*Task description:*
Leaving out the images, please output every entry exactly as it appears.

*Exercise materials:*
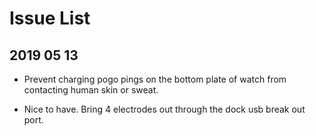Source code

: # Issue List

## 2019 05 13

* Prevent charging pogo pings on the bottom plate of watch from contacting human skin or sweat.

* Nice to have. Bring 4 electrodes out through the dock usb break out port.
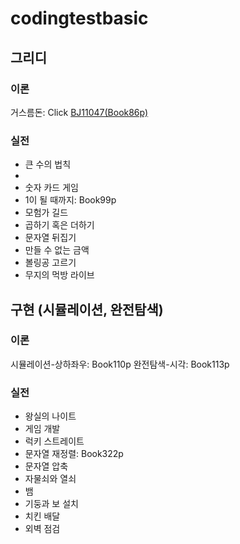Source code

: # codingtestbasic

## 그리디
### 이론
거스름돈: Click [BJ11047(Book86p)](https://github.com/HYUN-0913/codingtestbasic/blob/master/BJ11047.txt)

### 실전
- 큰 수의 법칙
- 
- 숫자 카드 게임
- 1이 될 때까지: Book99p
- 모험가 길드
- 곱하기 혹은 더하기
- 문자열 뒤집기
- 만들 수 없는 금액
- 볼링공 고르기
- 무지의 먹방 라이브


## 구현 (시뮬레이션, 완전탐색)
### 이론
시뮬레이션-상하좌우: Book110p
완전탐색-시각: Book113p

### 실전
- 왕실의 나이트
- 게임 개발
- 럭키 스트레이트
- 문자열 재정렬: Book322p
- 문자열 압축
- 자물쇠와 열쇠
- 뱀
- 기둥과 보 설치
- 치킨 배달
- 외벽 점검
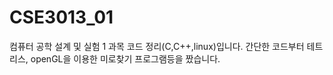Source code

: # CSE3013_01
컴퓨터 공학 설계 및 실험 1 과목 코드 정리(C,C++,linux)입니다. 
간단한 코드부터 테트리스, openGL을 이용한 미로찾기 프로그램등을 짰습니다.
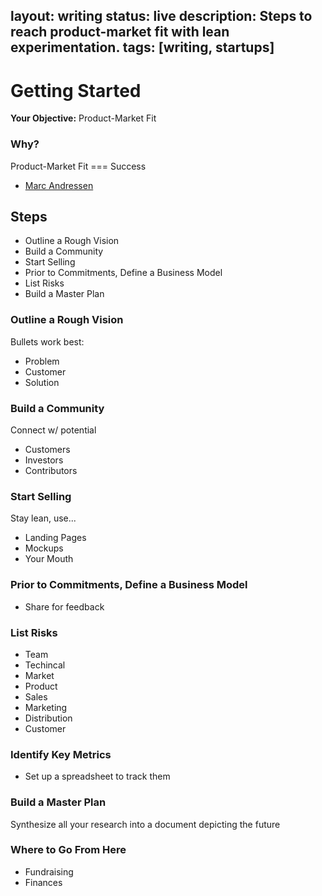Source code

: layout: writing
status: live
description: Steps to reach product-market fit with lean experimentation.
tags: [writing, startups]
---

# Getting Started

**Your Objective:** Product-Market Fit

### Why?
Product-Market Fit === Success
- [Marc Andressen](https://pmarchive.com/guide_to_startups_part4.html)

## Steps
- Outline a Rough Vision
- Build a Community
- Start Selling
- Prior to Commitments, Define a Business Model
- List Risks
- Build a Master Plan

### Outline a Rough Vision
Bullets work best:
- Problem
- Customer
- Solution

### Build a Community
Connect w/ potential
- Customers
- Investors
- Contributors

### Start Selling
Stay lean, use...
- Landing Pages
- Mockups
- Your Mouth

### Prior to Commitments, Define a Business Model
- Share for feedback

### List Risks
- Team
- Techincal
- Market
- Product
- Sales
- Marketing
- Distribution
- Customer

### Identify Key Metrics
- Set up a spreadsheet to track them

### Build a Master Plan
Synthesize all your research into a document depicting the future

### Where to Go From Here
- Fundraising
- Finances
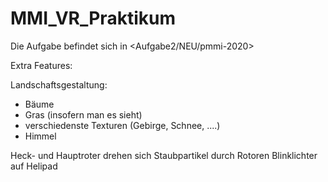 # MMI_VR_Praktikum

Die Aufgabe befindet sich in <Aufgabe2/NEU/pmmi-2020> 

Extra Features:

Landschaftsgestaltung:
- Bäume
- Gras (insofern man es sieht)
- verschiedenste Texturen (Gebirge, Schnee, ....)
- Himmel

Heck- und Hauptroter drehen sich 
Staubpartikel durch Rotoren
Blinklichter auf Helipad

*Exercise result:*
Source code

: # Issue List

## 2019 05 13

* Prevent charging pogo pings on the bottom plate of watch from contacting human skin or sweat.

* Nice to have. Bring 4 electrodes out through the dock usb break out port.
Source code

: # codingtestbasic

## 그리디
### 이론
거스름돈: Click [BJ11047(Book86p)](https://github.com/HYUN-0913/codingtestbasic/blob/master/BJ11047.txt)

### 실전
- 큰 수의 법칙
- 
- 숫자 카드 게임
- 1이 될 때까지: Book99p
- 모험가 길드
- 곱하기 혹은 더하기
- 문자열 뒤집기
- 만들 수 없는 금액
- 볼링공 고르기
- 무지의 먹방 라이브


## 구현 (시뮬레이션, 완전탐색)
### 이론
시뮬레이션-상하좌우: Book110p
완전탐색-시각: Book113p

### 실전
- 왕실의 나이트
- 게임 개발
- 럭키 스트레이트
- 문자열 재정렬: Book322p
- 문자열 압축
- 자물쇠와 열쇠
- 뱀
- 기둥과 보 설치
- 치킨 배달
- 외벽 점검
Source code

: # CSE3013_01
컴퓨터 공학 설계 및 실험 1 과목 코드 정리(C,C++,linux)입니다. 
간단한 코드부터 테트리스, openGL을 이용한 미로찾기 프로그램등을 짰습니다.
Source code

: layout: writing
status: live
description: Steps to reach product-market fit with lean experimentation.
tags: [writing, startups]
---

# Getting Started

**Your Objective:** Product-Market Fit

### Why?
Product-Market Fit === Success
- [Marc Andressen](https://pmarchive.com/guide_to_startups_part4.html)

## Steps
- Outline a Rough Vision
- Build a Community
- Start Selling
- Prior to Commitments, Define a Business Model
- List Risks
- Build a Master Plan

### Outline a Rough Vision
Bullets work best:
- Problem
- Customer
- Solution

### Build a Community
Connect w/ potential
- Customers
- Investors
- Contributors

### Start Selling
Stay lean, use...
- Landing Pages
- Mockups
- Your Mouth

### Prior to Commitments, Define a Business Model
- Share for feedback

### List Risks
- Team
- Techincal
- Market
- Product
- Sales
- Marketing
- Distribution
- Customer

### Identify Key Metrics
- Set up a spreadsheet to track them

### Build a Master Plan
Synthesize all your research into a document depicting the future

### Where to Go From Here
- Fundraising
- Finances
 # MMI_VR_Praktikum

Die Aufgabe befindet sich in <Aufgabe2/NEU/pmmi-2020> 

Extra Features:

Landschaftsgestaltung:
- Bäume
- Gras (insofern man es sieht)
- verschiedenste Texturen (Gebirge, Schnee, ....)
- Himmel

Heck- und Hauptroter drehen sich 
Staubpartikel durch Rotoren
Blinklichter auf Helipad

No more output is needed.